Records from a dataset:
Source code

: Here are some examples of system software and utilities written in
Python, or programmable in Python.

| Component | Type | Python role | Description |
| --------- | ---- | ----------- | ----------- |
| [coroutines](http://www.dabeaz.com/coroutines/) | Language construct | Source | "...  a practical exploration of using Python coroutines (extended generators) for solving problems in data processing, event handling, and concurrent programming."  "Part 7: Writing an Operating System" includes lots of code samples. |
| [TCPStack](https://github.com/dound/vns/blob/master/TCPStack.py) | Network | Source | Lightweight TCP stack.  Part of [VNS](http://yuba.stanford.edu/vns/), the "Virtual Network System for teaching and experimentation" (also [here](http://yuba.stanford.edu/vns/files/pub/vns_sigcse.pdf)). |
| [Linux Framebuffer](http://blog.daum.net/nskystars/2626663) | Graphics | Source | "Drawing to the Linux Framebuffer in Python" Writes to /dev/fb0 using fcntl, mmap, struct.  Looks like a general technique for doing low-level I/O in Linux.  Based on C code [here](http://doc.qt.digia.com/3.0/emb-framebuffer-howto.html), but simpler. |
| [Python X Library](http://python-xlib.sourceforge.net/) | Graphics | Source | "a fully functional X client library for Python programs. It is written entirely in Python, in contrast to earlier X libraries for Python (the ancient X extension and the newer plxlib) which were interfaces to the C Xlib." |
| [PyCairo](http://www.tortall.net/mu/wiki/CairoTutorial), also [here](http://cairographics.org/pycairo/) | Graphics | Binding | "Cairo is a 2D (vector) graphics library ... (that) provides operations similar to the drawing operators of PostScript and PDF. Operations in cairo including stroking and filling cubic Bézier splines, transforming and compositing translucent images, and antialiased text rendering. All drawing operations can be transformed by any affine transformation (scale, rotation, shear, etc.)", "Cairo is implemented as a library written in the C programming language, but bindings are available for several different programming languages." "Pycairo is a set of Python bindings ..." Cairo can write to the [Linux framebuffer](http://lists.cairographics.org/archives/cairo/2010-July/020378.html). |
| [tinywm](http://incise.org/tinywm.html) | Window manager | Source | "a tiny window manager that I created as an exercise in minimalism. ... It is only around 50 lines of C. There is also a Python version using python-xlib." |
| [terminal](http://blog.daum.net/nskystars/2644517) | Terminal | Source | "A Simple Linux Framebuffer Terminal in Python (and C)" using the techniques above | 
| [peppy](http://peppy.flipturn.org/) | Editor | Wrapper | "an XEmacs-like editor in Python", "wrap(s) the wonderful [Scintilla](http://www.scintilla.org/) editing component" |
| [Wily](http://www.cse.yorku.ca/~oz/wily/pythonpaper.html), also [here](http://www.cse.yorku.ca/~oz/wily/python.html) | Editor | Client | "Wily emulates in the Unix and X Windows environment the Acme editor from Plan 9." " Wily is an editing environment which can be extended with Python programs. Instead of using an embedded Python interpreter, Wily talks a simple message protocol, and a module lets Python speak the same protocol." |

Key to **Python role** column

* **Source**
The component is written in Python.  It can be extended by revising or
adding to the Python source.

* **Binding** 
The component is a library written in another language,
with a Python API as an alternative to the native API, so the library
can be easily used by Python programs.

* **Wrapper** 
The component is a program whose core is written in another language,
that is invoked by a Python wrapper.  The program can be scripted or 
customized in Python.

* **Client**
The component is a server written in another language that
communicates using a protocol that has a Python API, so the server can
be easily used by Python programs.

...

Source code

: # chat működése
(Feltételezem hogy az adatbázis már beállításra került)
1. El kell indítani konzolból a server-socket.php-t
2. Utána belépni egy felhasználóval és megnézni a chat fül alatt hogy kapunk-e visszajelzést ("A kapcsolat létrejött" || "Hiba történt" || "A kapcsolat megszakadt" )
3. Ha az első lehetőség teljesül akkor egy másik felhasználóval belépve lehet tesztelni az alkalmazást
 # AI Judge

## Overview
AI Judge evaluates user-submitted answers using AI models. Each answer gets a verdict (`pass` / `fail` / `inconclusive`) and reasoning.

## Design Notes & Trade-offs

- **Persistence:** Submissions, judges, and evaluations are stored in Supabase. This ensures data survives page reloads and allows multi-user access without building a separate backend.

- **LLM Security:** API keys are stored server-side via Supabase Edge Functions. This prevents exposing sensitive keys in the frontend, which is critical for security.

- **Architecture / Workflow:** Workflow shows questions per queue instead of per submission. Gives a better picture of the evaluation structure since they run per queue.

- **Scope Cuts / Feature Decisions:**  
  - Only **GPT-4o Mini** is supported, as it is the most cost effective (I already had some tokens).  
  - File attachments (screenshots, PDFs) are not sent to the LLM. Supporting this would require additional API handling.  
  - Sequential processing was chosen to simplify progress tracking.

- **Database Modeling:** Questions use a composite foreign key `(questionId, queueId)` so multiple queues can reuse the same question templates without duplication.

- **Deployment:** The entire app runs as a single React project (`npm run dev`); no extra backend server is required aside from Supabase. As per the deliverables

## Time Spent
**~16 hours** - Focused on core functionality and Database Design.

● **The problem**:
Pull every line containing "core" from the entries above and copy it.

● **Reply to the exercise**:
The component is a program whose core is written in another language,
**~16 hours** - Focused on core functionality and Database Design.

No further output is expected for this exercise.